[DATA TO USE — start]
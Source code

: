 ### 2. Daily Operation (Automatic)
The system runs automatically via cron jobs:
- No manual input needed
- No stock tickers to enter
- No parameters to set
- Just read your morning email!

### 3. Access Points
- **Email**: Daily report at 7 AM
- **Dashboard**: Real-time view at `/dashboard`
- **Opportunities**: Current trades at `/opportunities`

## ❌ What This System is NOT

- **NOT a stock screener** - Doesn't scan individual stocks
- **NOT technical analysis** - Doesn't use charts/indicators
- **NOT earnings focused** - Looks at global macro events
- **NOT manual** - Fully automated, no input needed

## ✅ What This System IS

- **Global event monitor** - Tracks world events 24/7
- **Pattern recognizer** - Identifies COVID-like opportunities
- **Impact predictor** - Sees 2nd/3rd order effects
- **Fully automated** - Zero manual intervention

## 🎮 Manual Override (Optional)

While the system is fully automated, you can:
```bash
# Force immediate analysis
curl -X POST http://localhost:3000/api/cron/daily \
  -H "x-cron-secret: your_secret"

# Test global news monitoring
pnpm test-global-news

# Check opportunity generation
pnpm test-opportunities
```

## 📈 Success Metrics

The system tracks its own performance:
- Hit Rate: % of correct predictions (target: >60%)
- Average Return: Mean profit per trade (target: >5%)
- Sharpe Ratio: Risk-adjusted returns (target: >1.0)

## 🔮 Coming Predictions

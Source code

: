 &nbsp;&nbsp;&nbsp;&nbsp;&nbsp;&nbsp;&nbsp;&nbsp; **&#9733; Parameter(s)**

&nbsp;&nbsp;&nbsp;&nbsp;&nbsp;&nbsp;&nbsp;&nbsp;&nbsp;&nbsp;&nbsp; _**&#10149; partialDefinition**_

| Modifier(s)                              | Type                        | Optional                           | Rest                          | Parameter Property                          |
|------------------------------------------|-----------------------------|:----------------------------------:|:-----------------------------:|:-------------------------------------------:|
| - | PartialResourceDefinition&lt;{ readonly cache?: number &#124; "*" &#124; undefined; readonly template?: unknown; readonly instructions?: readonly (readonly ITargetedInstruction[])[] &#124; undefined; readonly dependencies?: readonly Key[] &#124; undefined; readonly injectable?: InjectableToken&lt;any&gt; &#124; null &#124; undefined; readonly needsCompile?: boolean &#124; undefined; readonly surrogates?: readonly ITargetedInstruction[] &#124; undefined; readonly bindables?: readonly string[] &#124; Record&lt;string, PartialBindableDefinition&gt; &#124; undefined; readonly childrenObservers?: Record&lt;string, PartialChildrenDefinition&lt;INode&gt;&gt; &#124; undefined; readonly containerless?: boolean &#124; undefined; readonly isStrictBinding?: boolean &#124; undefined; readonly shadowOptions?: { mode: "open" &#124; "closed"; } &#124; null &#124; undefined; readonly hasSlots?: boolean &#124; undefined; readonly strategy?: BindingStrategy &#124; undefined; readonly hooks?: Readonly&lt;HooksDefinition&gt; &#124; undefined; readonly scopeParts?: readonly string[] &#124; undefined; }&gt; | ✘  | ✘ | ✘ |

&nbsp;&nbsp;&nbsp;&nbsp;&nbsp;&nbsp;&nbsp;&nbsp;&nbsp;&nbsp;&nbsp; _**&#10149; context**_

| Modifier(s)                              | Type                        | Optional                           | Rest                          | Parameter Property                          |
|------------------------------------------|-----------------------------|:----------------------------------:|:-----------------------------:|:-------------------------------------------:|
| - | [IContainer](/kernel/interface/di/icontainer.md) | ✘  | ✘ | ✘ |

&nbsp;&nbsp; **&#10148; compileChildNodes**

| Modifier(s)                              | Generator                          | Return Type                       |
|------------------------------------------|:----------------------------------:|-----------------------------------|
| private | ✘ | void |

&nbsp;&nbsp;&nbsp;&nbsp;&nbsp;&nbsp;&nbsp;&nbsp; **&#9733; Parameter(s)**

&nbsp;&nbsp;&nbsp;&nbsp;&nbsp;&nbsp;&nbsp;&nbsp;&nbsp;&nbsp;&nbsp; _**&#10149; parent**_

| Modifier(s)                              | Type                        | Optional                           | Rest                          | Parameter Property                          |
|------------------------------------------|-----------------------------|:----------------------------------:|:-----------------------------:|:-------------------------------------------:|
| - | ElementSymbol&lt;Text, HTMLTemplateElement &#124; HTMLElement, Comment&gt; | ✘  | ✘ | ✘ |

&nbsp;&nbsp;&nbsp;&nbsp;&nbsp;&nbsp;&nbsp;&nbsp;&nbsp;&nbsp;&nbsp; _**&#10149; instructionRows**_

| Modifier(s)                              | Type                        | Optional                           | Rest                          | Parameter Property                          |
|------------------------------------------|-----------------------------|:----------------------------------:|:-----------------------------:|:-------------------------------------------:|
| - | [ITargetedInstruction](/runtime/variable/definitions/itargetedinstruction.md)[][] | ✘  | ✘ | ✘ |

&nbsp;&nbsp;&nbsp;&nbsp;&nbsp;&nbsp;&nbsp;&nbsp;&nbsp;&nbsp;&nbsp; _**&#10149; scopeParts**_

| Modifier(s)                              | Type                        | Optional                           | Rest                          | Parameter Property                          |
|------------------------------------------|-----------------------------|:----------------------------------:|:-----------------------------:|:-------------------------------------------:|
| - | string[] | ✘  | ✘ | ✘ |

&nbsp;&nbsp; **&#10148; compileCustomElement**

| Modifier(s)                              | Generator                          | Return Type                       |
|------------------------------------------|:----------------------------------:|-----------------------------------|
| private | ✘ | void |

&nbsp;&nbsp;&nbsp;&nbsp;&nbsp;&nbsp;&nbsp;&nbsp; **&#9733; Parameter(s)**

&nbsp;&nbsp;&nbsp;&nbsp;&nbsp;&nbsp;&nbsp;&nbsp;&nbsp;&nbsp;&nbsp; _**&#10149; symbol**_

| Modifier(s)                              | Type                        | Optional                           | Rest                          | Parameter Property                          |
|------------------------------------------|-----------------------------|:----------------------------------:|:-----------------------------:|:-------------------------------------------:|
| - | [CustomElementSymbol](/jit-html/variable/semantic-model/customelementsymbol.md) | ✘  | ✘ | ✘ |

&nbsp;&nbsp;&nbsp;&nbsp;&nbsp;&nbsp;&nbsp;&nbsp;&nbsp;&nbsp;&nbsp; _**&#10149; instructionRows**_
[DATA TO USE — finish]
> **WORK TO COMPLETE**:
This exercise needs every line of the listing that contains the word "Doesn".

> **TASK OUTPUT**:
- **NOT a stock screener** - Doesn't scan individual stocks
- **NOT technical analysis** - Doesn't use charts/indicators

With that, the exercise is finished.